Work to be completed:
Copy each line containing the word "množico" from the records that follow, please.

Material to process:
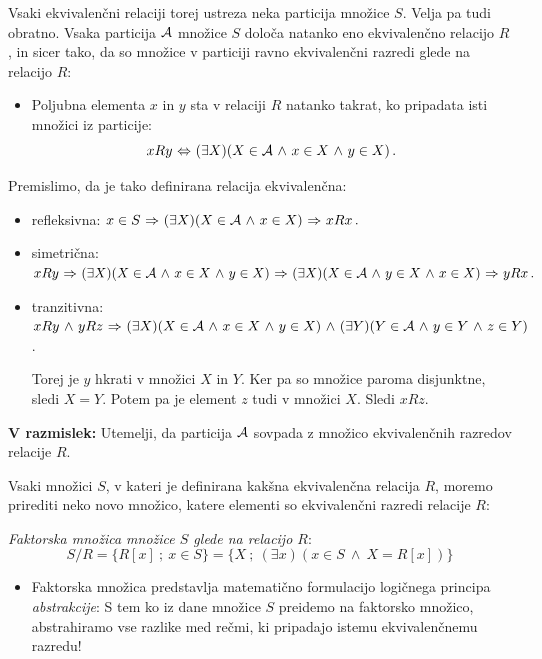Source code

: \documentclass[11pt,paper=b5,footinclude,headinclude]{scrbook} %
\def\inn {{~\wedge~}}
\def\sledi {{~\Rightarrow~}}
\def\cee {{~\Leftrightarrow~}}
\begin{document}
Vsaki ekvivalenčni relaciji torej ustreza neka particija množice $S$.
Velja pa tudi obratno. Vsaka particija ${\cal A}$ množice $S$ določa natanko eno ekvivalenčno relacijo $R$, in sicer tako, da so množice v particiji ravno ekvivalenčni razredi glede na relacijo $R$:
\begin{itemize}
  \item Poljubna elementa $x$ in $y$ sta v relaciji $R$ natanko takrat, ko pripadata isti množici iz particije:
      $$xRy\cee (\exists X)(X\in {\cal A}\inn x\in X\inn y\in X)\,.$$
\end{itemize}
Premislimo, da je tako definirana relacija ekvivalenčna:
\begin{itemize}
  \item refleksivna: $x\in S \sledi (\exists X)(X\in {\cal A}\inn x\in X)\sledi xRx\,.$
  \item simetrična:
  $xRy\sledi (\exists X)(X\in {\cal A}\inn x\in X\inn y\in X)
  \sledi (\exists X)(X\in {\cal A}\inn y\in X\inn x\in X)\sledi yRx\,.$
  \item tranzitivna:
  $xRy \inn yRz\sledi (\exists X)(X\in {\cal A}\inn x\in X\inn y\in X)
  \inn (\exists Y)(Y\in {\cal A}\inn y\in Y\inn z\in Y)$.

  Torej je $y$ hkrati v množici $X$ in $Y$. Ker pa so množice paroma disjunktne, sledi
  $X = Y$. Potem pa je element $z$ tudi v množici $X$. Sledi $xRz$.
\end{itemize}

\textbf{ V razmislek:} Utemelji, da particija ${\cal A}$ sovpada z množico ekvivalenčnih razredov relacije $R$.

%
%
%
%

%
%
%
%
%
%
%
%
\medskip



Vsaki množici $S$, v kateri je definirana kakšna ekvivalenčna relacija $R$, moremo prirediti neko novo množico, katere elementi so ekvivalenčni razredi relacije $R$:

{\em Faktorska množica množice $S$ glede na relacijo $R$}:
$$S/R = \{R[x]~;~x\in S\}=\{X~;~(\exists x)(x\in S \inn X = R[x])\}$$
\begin{itemize}
  \item Faktorska množica predstavlja matematično formulacijo logičnega principa {\em abstrakcije}: S tem ko iz dane množice $S$ preidemo na faktorsko množico, abstrahiramo vse razlike med rečmi, ki pripadajo istemu ekvivalenčnemu razredu!
\end{itemize}
\end{document}

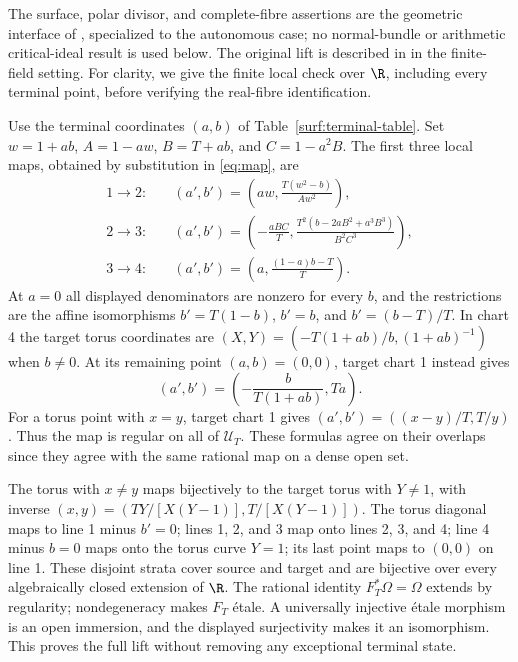 The surface, polar divisor, and complete-fibre assertions are the
geometric interface of \cite[Section 2]{QPI30Local2026}, specialized to
the autonomous case; no normal-bundle or arithmetic critical-ideal
result is used below. The original lift is described in
\cite[Section 2.1]{JoshiRoffelsen2026} in the finite-field setting.
For clarity, we give the finite local check over $\R$, including every
terminal point, before verifying the real-fibre identification.

Use the terminal coordinates $(a,b)$ of
Table~\ref{surf:terminal-table}. Set $w=1+ab$, $A=1-aw$,
$B=T+ab$, and $C=1-a^2B$. The first three local maps, obtained
by substitution in \eqref{eq:map}, are
\[
\begin{aligned}
 1\longrightarrow2:&\quad
 (a',b')=\left(aw,\frac{T(w^2-b)}{Aw^2}\right),\\
 2\longrightarrow3:&\quad
 (a',b')=\left(-\frac{aBC}{T},
 \frac{T^2(b-2aB^2+a^3B^3)}{B^2C^3}\right),\\
 3\longrightarrow4:&\quad
 (a',b')=\left(a,\frac{(1-a)b-T}{T}\right).
\end{aligned}
\]
At $a=0$ all displayed denominators are nonzero for every $b$,
and the restrictions are the affine isomorphisms
$b'=T(1-b)$, $b'=b$, and $b'=(b-T)/T$.
In chart 4 the target torus coordinates are
$(X,Y)=(-T(1+ab)/b,(1+ab)^{-1})$ when $b\ne0$.
At its remaining point $(a,b)=(0,0)$, target chart 1 instead gives
\[
 (a',b')=\left(-\frac{b}{T(1+ab)},Ta\right).
\]
For a torus point with $x=y$, target chart 1 gives
$(a',b')=((x-y)/T,T/y)$. Thus the map is regular on all of
$\mathcal U_T$. These formulas agree on their overlaps since they
agree with the same rational map on a dense open set.

The torus with $x\ne y$ maps bijectively to the target torus with
$Y\ne1$, with inverse $(x,y)=(TY/[X(Y-1)],T/[X(Y-1)])$.
The torus diagonal maps to line 1 minus $b'=0$; lines 1, 2, and 3
map onto lines 2, 3, and 4; line 4 minus $b=0$ maps onto the torus
curve $Y=1$; its last point maps to $(0,0)$ on line 1.
These disjoint strata cover source and target and are bijective over
every algebraically closed extension of $\R$.
The rational identity $F_T^*\Omega=\Omega$ extends by regularity;
nondegeneracy makes $F_T$ \'etale. A universally injective \'etale
morphism is an open immersion, and the displayed surjectivity makes
it an isomorphism. This proves the full lift without removing any
exceptional terminal state.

Response for this exercise:
\textbf{ V razmislek:} Utemelji, da particija ${\cal A}$ sovpada z množico ekvivalenčnih razredov relacije $R$.
Vsaki množici $S$, v kateri je definirana kakšna ekvivalenčna relacija $R$, moremo prirediti neko novo množico, katere elementi so ekvivalenčni razredi relacije $R$:
  \item Faktorska množica predstavlja matematično formulacijo logičnega principa {\em abstrakcije}: S tem ko iz dane množice $S$ preidemo na faktorsko množico, abstrahiramo vse razlike med rečmi, ki pripadajo istemu ekvivalenčnemu razredu!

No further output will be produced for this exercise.